→ **Exercise prompt**:
The lines to print run from the top of the material below to the line with "coefficient in the", inclusive; please copy them exactly, without pictures.

→ **Information provided**:
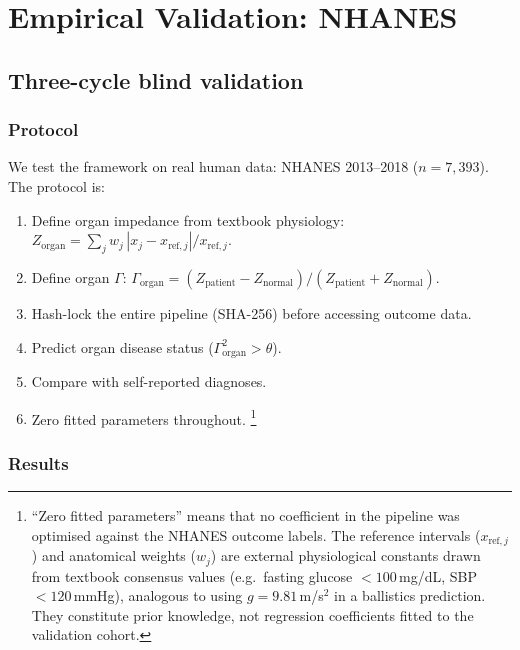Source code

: \documentclass[aps,pre,twocolumn,superscriptaddress,floatfix]{revtex4-2}
\begin{document}
\section{Empirical Validation: NHANES}
\label{sec:nhanes}

\subsection{Three-cycle blind validation}
\label{sec:nhanes-3cycle}

\subsubsection{Protocol}

We test the framework on real human data:
NHANES 2013--2018 ($n = 7{,}393$).
The protocol is:
\begin{enumerate}
  \item Define organ impedance from textbook physiology:
    $Z_{\text{organ}} = \sum_j w_j\,|x_j - x_{\text{ref},j}|
    / x_{\text{ref},j}$.
  \item Define organ $\Gamma$:
    $\Gamma_{\text{organ}} = (Z_{\text{patient}} -
    Z_{\text{normal}}) / (Z_{\text{patient}} +
    Z_{\text{normal}})$.
  \item Hash-lock the entire pipeline (SHA-256) before
    accessing outcome data.
  \item Predict organ disease status
    ($\Gamma_{\text{organ}}^2 > \theta$).
  \item Compare with self-reported diagnoses.
  \item Zero fitted parameters throughout.%
    \footnote{``Zero fitted parameters'' means that no
    coefficient in the pipeline was optimised against
    the NHANES outcome labels.
    The reference intervals ($x_{\text{ref},j}$) and
    anatomical weights ($w_j$) are external physiological
    constants drawn from textbook consensus values
    (e.g.\ fasting glucose $<100$\,mg/dL,
    SBP $<120$\,mmHg), analogous to using
    $g = 9.81$\,m/s$^2$ in a ballistics prediction.
    They constitute prior knowledge, not regression
    coefficients fitted to the validation cohort.}
\end{enumerate}

\subsubsection{Results}
\end{document}
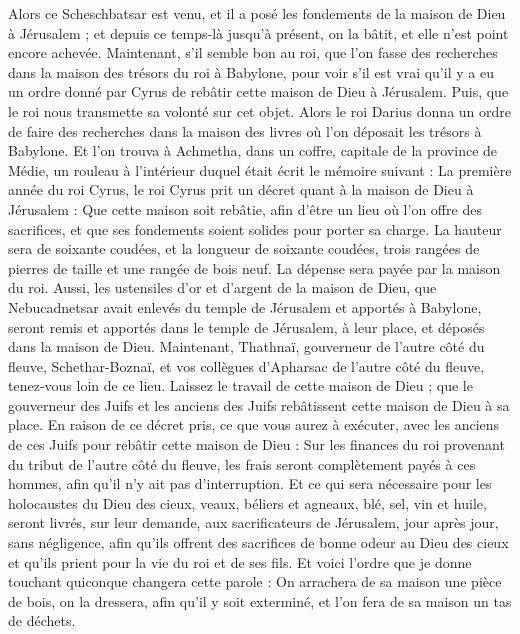 \begin{multicols}{2}
Alors ce Scheschbatsar est venu, et il a posé les fondements de la maison de Dieu à Jérusalem ; et depuis ce temps-là jusqu'à présent, on la bâtit, et elle n'est point encore achevée.
Maintenant, s'il semble bon au roi, que l’on fasse des recherches dans la maison des trésors du roi à Babylone, pour voir s'il est vrai qu'il y a eu un ordre donné par Cyrus de rebâtir cette  maison de Dieu à Jérusalem. Puis, que le roi nous transmette sa volonté sur cet objet.
\VerseOne{}Alors le roi Darius donna un ordre de faire des recherches dans la maison des livres où l'on déposait les  trésors à Babylone.
Et l’on trouva à Achmetha, dans un coffre, capitale de la province de Médie, un rouleau à l’intérieur duquel était écrit  le mémoire suivant :
La première année du roi Cyrus, le roi Cyrus prit un décret quant à la maison de Dieu à Jérusalem : Que cette maison soit rebâtie, afin d’être un lieu où l'on offre des sacrifices, et que ses fondements soient solides pour porter sa charge. La hauteur sera de soixante coudées, et la longueur de soixante coudées,
trois rangées de pierres de taille et une rangée de bois neuf.  La dépense sera payée par la maison du roi.
Aussi, les ustensiles d'or et d'argent de la maison de Dieu, que Nebucadnetsar avait enlevés du temple de Jérusalem et apportés à Babylone, seront remis et apportés dans le temple de Jérusalem, à leur place, et déposés dans la maison de Dieu.
Maintenant, Thathnaï, gouverneur de l'autre côté du fleuve, Schethar-Boznaï, et vos collègues d'Apharsac de l'autre côté du fleuve, tenez-vous loin de ce lieu.
Laissez le travail de cette maison de Dieu ; que le gouverneur des Juifs et les anciens des Juifs rebâtissent cette maison de Dieu à sa place.
En raison de ce décret pris, ce que vous aurez à exécuter, avec les anciens de ces Juifs pour rebâtir cette maison de Dieu : Sur les finances du roi provenant du tribut de l’autre côté du fleuve, les frais seront complètement payés à ces hommes, afin qu'il n'y ait pas d'interruption.
Et ce qui sera nécessaire pour les holocaustes du Dieu des cieux, veaux, béliers et agneaux, blé, sel, vin et huile, seront livrés, sur leur demande, aux sacrificateurs de Jérusalem, jour après jour, sans négligence,
afin qu'ils offrent des sacrifices de bonne odeur au Dieu des cieux et qu'ils prient pour la vie du roi et de ses fils.
Et voici l’ordre que je donne touchant quiconque changera cette parole : On arrachera de sa maison une pièce de bois, on la dressera, afin qu'il y soit exterminé, et l’on fera de sa maison un tas de déchets.

\end{multicols}
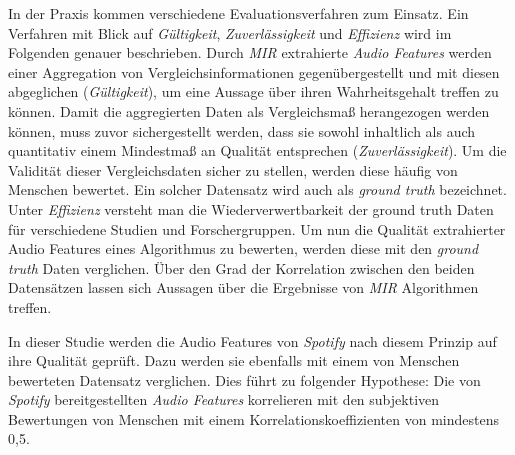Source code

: In der Praxis kommen verschiedene Evaluationsverfahren zum Einsatz.
Ein Verfahren mit Blick auf \textit{Gültigkeit}, \textit{Zuverlässigkeit} und \textit{Effizienz} \cite{Urbano_2013} wird im Folgenden genauer beschrieben.
Durch \textit{MIR} extrahierte \textit{Audio Features} werden einer Aggregation von Vergleichsinformationen gegenübergestellt und mit diesen abgeglichen (\textit{Gültigkeit}), um eine Aussage über ihren Wahrheitsgehalt treffen zu können.
Damit die aggregierten Daten als Vergleichsmaß herangezogen werden können, muss zuvor sichergestellt werden, dass sie sowohl inhaltlich als auch quantitativ einem Mindestmaß an Qualität entsprechen (\textit{Zuverlässigkeit}).
Um die Validität dieser Vergleichsdaten sicher zu stellen, werden diese häufig von Menschen bewertet.
Ein solcher Datensatz wird auch als \textit{ground truth} bezeichnet.
Unter \textit{Effizienz} versteht man die Wiederverwertbarkeit der ground truth Daten für verschiedene Studien und Forschergruppen.
Um nun die Qualität extrahierter Audio Features eines Algorithmus zu bewerten, werden diese mit den \textit{ground truth} Daten verglichen.
Über den Grad der Korrelation zwischen den beiden Datensätzen lassen sich Aussagen über die Ergebnisse von \textit{MIR} Algorithmen treffen.

In dieser Studie werden die Audio Features von \textit{Spotify} nach diesem Prinzip auf ihre Qualität geprüft.
Dazu werden sie ebenfalls mit einem von Menschen bewerteten Datensatz verglichen.
Dies führt zu folgender Hypothese:
Die von \textit{Spotify} bereitgestellten \textit{Audio Features} korrelieren mit den subjektiven Bewertungen von Menschen mit einem Korrelationskoeffizienten von mindestens 0,5.
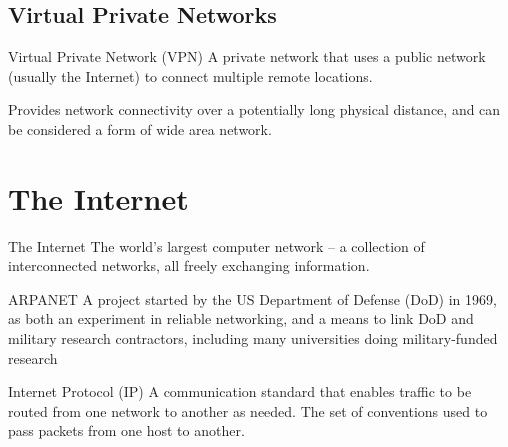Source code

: \documentclass[\main/notes.tex]{subfiles}
\begin{document}
			\subsection{Virtual Private Networks}
				\begin{definition}{Virtual Private Network (VPN)}
					A private network that uses a public network (usually the Internet) to connect multiple remote locations.

					Provides network connectivity over a potentially long physical distance, and can be considered a form of wide area network.
				\end{definition}

		\section{The Internet}
			\begin{definition}{The Internet}
				The world's largest computer network -- a collection of interconnected networks, all freely exchanging information.
			\end{definition}
			\begin{definition}{ARPANET}
				A project started by the US Department of Defense (DoD) in 1969, as both an experiment in reliable networking, and a means to link DoD and military research contractors, including many universities doing military-funded research
			\end{definition}
			\begin{definition}{Internet Protocol (IP)}
				A communication standard that enables traffic to be routed from one network to another as needed. The set of conventions used to pass packets from one host to another.
			\end{definition}
\end{document}
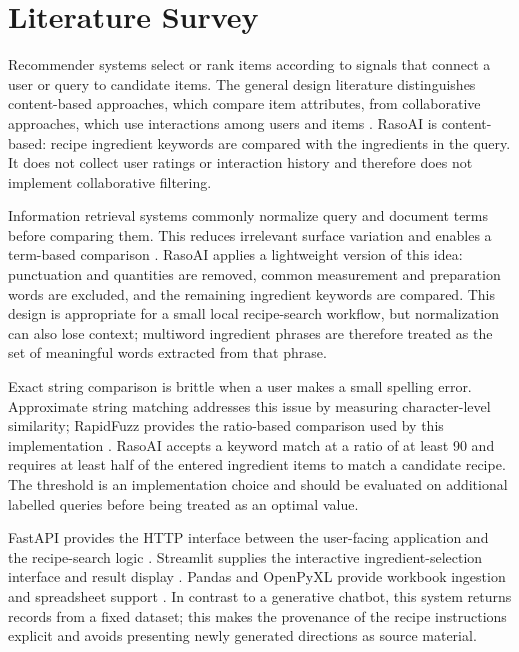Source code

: \documentclass[12pt,a4paper]{report}
\begin{document}
\chapter{Literature Survey}
\label{chap:literature}

Recommender systems select or rank items according to signals that connect a user or query to candidate items. The general design literature distinguishes content-based approaches, which compare item attributes, from collaborative approaches, which use interactions among users and items \cite{recsys}. RasoAI is content-based: recipe ingredient keywords are compared with the ingredients in the query. It does not collect user ratings or interaction history and therefore does not implement collaborative filtering.

Information retrieval systems commonly normalize query and document terms before comparing them. This reduces irrelevant surface variation and enables a term-based comparison \cite{ir}. RasoAI applies a lightweight version of this idea: punctuation and quantities are removed, common measurement and preparation words are excluded, and the remaining ingredient keywords are compared. This design is appropriate for a small local recipe-search workflow, but normalization can also lose context; multiword ingredient phrases are therefore treated as the set of meaningful words extracted from that phrase.

Exact string comparison is brittle when a user makes a small spelling error. Approximate string matching addresses this issue by measuring character-level similarity; RapidFuzz provides the ratio-based comparison used by this implementation \cite{rapidfuzz}. RasoAI accepts a keyword match at a ratio of at least 90 and requires at least half of the entered ingredient items to match a candidate recipe. The threshold is an implementation choice and should be evaluated on additional labelled queries before being treated as an optimal value.

FastAPI provides the HTTP interface between the user-facing application and the recipe-search logic \cite{fastapi}. Streamlit supplies the interactive ingredient-selection interface and result display \cite{streamlit}. Pandas and OpenPyXL provide workbook ingestion and spreadsheet support \cite{pandas,openpyxl}. In contrast to a generative chatbot, this system returns records from a fixed dataset; this makes the provenance of the recipe instructions explicit and avoids presenting newly generated directions as source material.
\end{document}
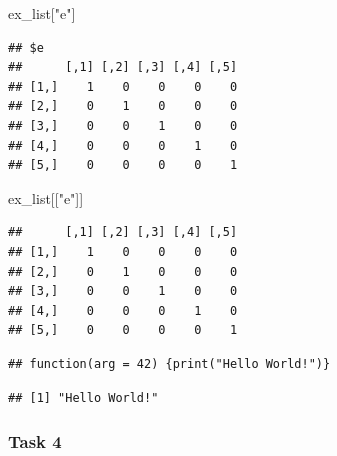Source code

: \documentclass[]{book}
\newenvironment{Shaded}{\begin{snugshade}}{\end{snugshade}}
\newcommand{\KeywordTok}[1]{\textcolor[rgb]{0.13,0.29,0.53}{\textbf{#1}}}
\newcommand{\DataTypeTok}[1]{\textcolor[rgb]{0.13,0.29,0.53}{#1}}
\newcommand{\DecValTok}[1]{\textcolor[rgb]{0.00,0.00,0.81}{#1}}
\newcommand{\StringTok}[1]{\textcolor[rgb]{0.31,0.60,0.02}{#1}}
\newcommand{\OperatorTok}[1]{\textcolor[rgb]{0.81,0.36,0.00}{\textbf{#1}}}
\newcommand{\NormalTok}[1]{#1}
\theoremstyle{definition}
\theoremstyle{definition}
\theoremstyle{definition}
\theoremstyle{remark}
\begin{document}
\begin{Shaded}
\begin{Highlighting}[]
\NormalTok{ex_list[}\StringTok{"e"}\NormalTok{]}
\end{Highlighting}
\end{Shaded}

\begin{verbatim}
## $e
##      [,1] [,2] [,3] [,4] [,5]
## [1,]    1    0    0    0    0
## [2,]    0    1    0    0    0
## [3,]    0    0    1    0    0
## [4,]    0    0    0    1    0
## [5,]    0    0    0    0    1
\end{verbatim}

\begin{Shaded}
\begin{Highlighting}[]
\NormalTok{ex_list[[}\StringTok{"e"}\NormalTok{]]}
\end{Highlighting}
\end{Shaded}

\begin{verbatim}
##      [,1] [,2] [,3] [,4] [,5]
## [1,]    1    0    0    0    0
## [2,]    0    1    0    0    0
## [3,]    0    0    1    0    0
## [4,]    0    0    0    1    0
## [5,]    0    0    0    0    1
\end{verbatim}

\begin{Shaded}
\end{Shaded}

\begin{verbatim}
## function(arg = 42) {print("Hello World!")}
\end{verbatim}

\begin{Shaded}
\end{Shaded}

\begin{verbatim}
## [1] "Hello World!"
\end{verbatim}

\subsubsection{Task 4}\label{task-4}
\end{document}
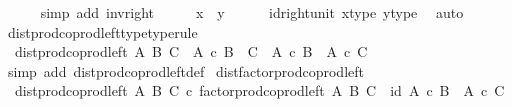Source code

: \begin{isabellebody}
\ \ \ \ \isamarkupfalse%
\ {\isacharparenleft}{\kern0pt}simp\ add{\isacharcolon}{\kern0pt}\ inv{\isacharunderscore}{\kern0pt}right{\isacharparenright}{\kern0pt}\isanewline
\ \ \isamarkupfalse%
\ \isamarkupfalse%
\ {\isachardoublequoteopen}x\ {\isacharequal}{\kern0pt}\ y{\isachardoublequoteclose}\isanewline
\ \ \ \ \isamarkupfalse%
\ id{\isacharunderscore}{\kern0pt}right{\isacharunderscore}{\kern0pt}unit{}\ x{\isacharunderscore}{\kern0pt}type\ y{\isacharunderscore}{\kern0pt}type\ \isamarkupfalse%
\ auto\isanewline
{}\isamarkupfalse%
%
\endisatagproof
{\isafoldproof}%
%
\isadelimproof
\isanewline
%
\endisadelimproof
\isanewline
{}\isamarkupfalse%
\ dist{\isacharunderscore}{\kern0pt}prod{\isacharunderscore}{\kern0pt}coprod{\isacharunderscore}{\kern0pt}left{\isacharunderscore}{\kern0pt}type{\isacharbrackleft}{\kern0pt}type{\isacharunderscore}{\kern0pt}rule{\isacharbrackright}{\kern0pt}{\isacharcolon}{\kern0pt}\isanewline
\ \ {\isachardoublequoteopen}dist{\isacharunderscore}{\kern0pt}prod{\isacharunderscore}{\kern0pt}coprod{\isacharunderscore}{\kern0pt}left\ A\ B\ C\ {\isacharcolon}{\kern0pt}\ A\ {\isasymtimes}\isactrlsub c\ {\isacharparenleft}{\kern0pt}B\ {\isasymCoprod}\ C{\isacharparenright}{\kern0pt}\ {\isasymrightarrow}\ {\isacharparenleft}{\kern0pt}A\ {\isasymtimes}\isactrlsub c\ B{\isacharparenright}{\kern0pt}\ {\isasymCoprod}\ {\isacharparenleft}{\kern0pt}A\ {\isasymtimes}\isactrlsub c\ C{\isacharparenright}{\kern0pt}{\isachardoublequoteclose}\isanewline
%
\isadelimproof
\ \ %
\endisadelimproof
%
\isatagproof
{}\isamarkupfalse%
\ {\isacharparenleft}{\kern0pt}simp\ add{\isacharcolon}{\kern0pt}\ dist{\isacharunderscore}{\kern0pt}prod{\isacharunderscore}{\kern0pt}coprod{\isacharunderscore}{\kern0pt}left{\isacharunderscore}{\kern0pt}def{}{\isacharparenright}{\kern0pt}%
\endisatagproof
{\isafoldproof}%
%
\isadelimproof
\isanewline
%
\endisadelimproof
\isanewline
{}\isamarkupfalse%
\ dist{\isacharunderscore}{\kern0pt}factor{\isacharunderscore}{\kern0pt}prod{\isacharunderscore}{\kern0pt}coprod{\isacharunderscore}{\kern0pt}left{\isacharcolon}{\kern0pt}\isanewline
\ \ {\isachardoublequoteopen}dist{\isacharunderscore}{\kern0pt}prod{\isacharunderscore}{\kern0pt}coprod{\isacharunderscore}{\kern0pt}left\ A\ B\ C\ {\isasymcirc}\isactrlsub c\ factor{\isacharunderscore}{\kern0pt}prod{\isacharunderscore}{\kern0pt}coprod{\isacharunderscore}{\kern0pt}left\ A\ B\ C\ {\isacharequal}{\kern0pt}\ id\ {\isacharparenleft}{\kern0pt}{\isacharparenleft}{\kern0pt}A\ {\isasymtimes}\isactrlsub c\ B{\isacharparenright}{\kern0pt}\ {\isasymCoprod}\ {\isacharparenleft}{\kern0pt}A\ {\isasymtimes}\isactrlsub c\ C{\isacharparenright}{\kern0pt}{\isacharparenright}{\kern0pt}{\isachardoublequoteclose}\isanewline

\end{isabellebody}
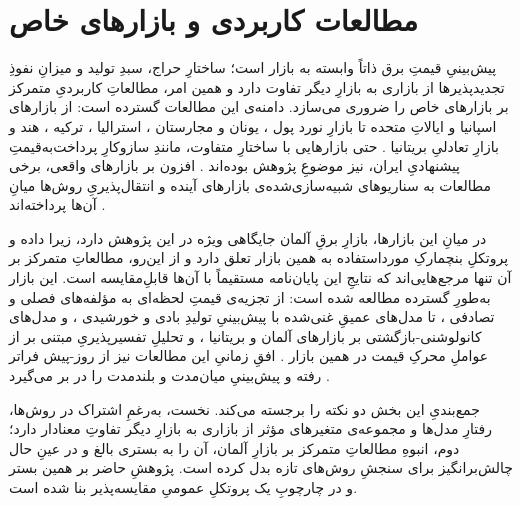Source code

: \section{مطالعات کاربردی و بازارهای خاص}

پیش‌بینیِ قیمتِ برق ذاتاً وابسته به بازار است؛ ساختارِ حراج، سبدِ تولید و میزانِ
نفوذِ تجدیدپذیرها از بازاری به بازارِ دیگر تفاوت دارد و همین امر، مطالعاتِ
کاربردیِ متمرکز بر بازارهای خاص را ضروری می‌سازد. دامنه‌ی این مطالعات گسترده است:
از بازارهای اسپانیا \cite{nogales_forecasting_2002, conejo_day-ahead_2005} و
ایالاتِ متحده \cite{arya_machine_2021, zhang_deep_2020} تا بازارِ نورد پول
\cite{alkawaz_day-ahead_2022}، یونان و مجارستان \cite{haluzan_performance_2020}،
استرالیا \cite{jiang_multivariable_2023, ghimire_two-step_2024}، ترکیه
\cite{ugurlu_electricity_2018}، هند \cite{shah_short-term_2021} و بازارِ تعادلیِ
بریتانیا \cite{lucas_price_2020}. حتی بازارهایی با ساختارِ متفاوت، مانندِ سازوکارِ
پرداخت‌به‌قیمتِ پیشنهادیِ ایران، نیز موضوعِ پژوهش بوده‌اند
\cite{heidarpanah_daily_2023}. افزون بر بازارهای واقعی، برخی مطالعات به سناریوهای
شبیه‌سازی‌شده‌ی بازارهای آینده و انتقال‌پذیریِ روش‌ها میانِ آن‌ها پرداخته‌اند
\cite{nitsch_applying_2024}.

در میانِ این بازارها، بازارِ برقِ آلمان جایگاهی ویژه در این پژوهش دارد، زیرا داده
و پروتکلِ بنچمارکِ مورداستفاده به همین بازار تعلق دارد و از این‌رو، مطالعاتِ
متمرکز بر آن تنها مرجع‌هایی‌اند که نتایجِ این پایان‌نامه مستقیماً با آن‌ها
قابلِ‌مقایسه است. این بازار به‌طورِ گسترده مطالعه شده است: از تجزیه‌ی قیمتِ
لحظه‌ای به مؤلفه‌های فصلی و تصادفی \cite{poggi_electricity_2023}، تا مدل‌های
عمیقِ غنی‌شده با پیش‌بینیِ تولیدِ بادی و خورشیدی \cite{zhang_forecasting_2018}، و
مدل‌های کانولوشنی-بازگشتی بر بازارهای آلمان و بریتانیا
\cite{mubarak_day-ahead_2024}، و تحلیلِ تفسیرپذیریِ مبتنی بر  از عواملِ محرکِ قیمت در همین بازار \cite{trebbien_explainable_2023}. افقِ زمانیِ این مطالعات نیز از روز-پیش فراتر رفته و
پیش‌بینیِ میان‌مدت و بلندمدت را در بر می‌گیرد
\cite{ghelasi_day-ahead_2025, ziel_probabilistic_2018}.

جمع‌بندیِ این بخش دو نکته را برجسته می‌کند. نخست، به‌رغمِ اشتراک در روش‌ها، رفتارِ
مدل‌ها و مجموعه‌ی متغیرهای مؤثر از بازاری به بازارِ دیگر تفاوتِ معنادار دارد؛ دوم،
انبوهِ مطالعاتِ متمرکز بر بازارِ آلمان، آن را به بستری بالغ و در عینِ حال
چالش‌برانگیز برای سنجشِ روش‌های تازه بدل کرده است. پژوهشِ حاضر بر همین بستر و در
چارچوبِ یک پروتکلِ عمومیِ مقایسه‌پذیر بنا شده است.
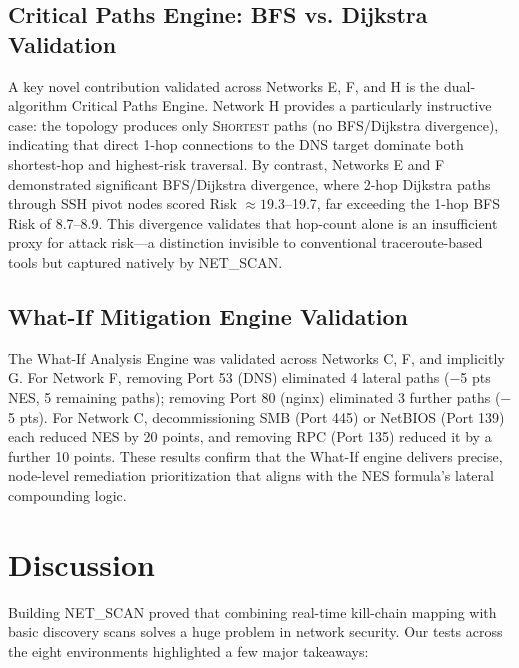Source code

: \documentclass[conference]{IEEEtran}
\begin{document}
\subsection{Critical Paths Engine: BFS vs. Dijkstra Validation}
A key novel contribution validated across Networks E, F, and H is the dual-algorithm Critical Paths Engine. Network H provides a particularly instructive case: the topology produces only \textsc{Shortest} paths (no BFS/Dijkstra divergence), indicating that direct 1-hop connections to the DNS target dominate both shortest-hop and highest-risk traversal. By contrast, Networks E and F demonstrated significant BFS/Dijkstra divergence, where 2-hop Dijkstra paths through SSH pivot nodes scored Risk $\approx 19.3$--19.7, far exceeding the 1-hop BFS Risk of 8.7--8.9. This divergence validates that hop-count alone is an insufficient proxy for attack risk---a distinction invisible to conventional traceroute-based tools but captured natively by NET\_SCAN.

\subsection{What-If Mitigation Engine Validation}
The What-If Analysis Engine was validated across Networks C, F, and implicitly G. For Network F, removing Port 53 (DNS) eliminated 4 lateral paths ($-$5 pts NES, 5 remaining paths); removing Port 80 (nginx) eliminated 3 further paths ($-$5 pts). For Network C, decommissioning SMB (Port 445) or NetBIOS (Port 139) each reduced NES by 20 points, and removing RPC (Port 135) reduced it by a further 10 points. These results confirm that the What-If engine delivers precise, node-level remediation prioritization that aligns with the NES formula's lateral compounding logic.

\section{Discussion}
Building NET\_SCAN proved that combining real-time kill-chain mapping with basic discovery scans solves a huge problem in network security. Our tests across the eight environments highlighted a few major takeaways:
\end{document}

→ **Solution for this task**:
Source code

: \documentclass[aps,pre,twocolumn,superscriptaddress,floatfix]{revtex4-2}
\begin{document}
\section{Empirical Validation: NHANES}
\label{sec:nhanes}

\subsection{Three-cycle blind validation}
\label{sec:nhanes-3cycle}

\subsubsection{Protocol}

We test the framework on real human data:
NHANES 2013--2018 ($n = 7{,}393$).
The protocol is:
\begin{enumerate}
  \item Define organ impedance from textbook physiology:
    $Z_{\text{organ}} = \sum_j w_j\,|x_j - x_{\text{ref},j}|
    / x_{\text{ref},j}$.
  \item Define organ $\Gamma$:
    $\Gamma_{\text{organ}} = (Z_{\text{patient}} -
    Z_{\text{normal}}) / (Z_{\text{patient}} +
    Z_{\text{normal}})$.
  \item Hash-lock the entire pipeline (SHA-256) before
    accessing outcome data.
  \item Predict organ disease status
    ($\Gamma_{\text{organ}}^2 > \theta$).
  \item Compare with self-reported diagnoses.
  \item Zero fitted parameters throughout.%
    \footnote{``Zero fitted parameters'' means that no
    coefficient in the pipeline was optimised against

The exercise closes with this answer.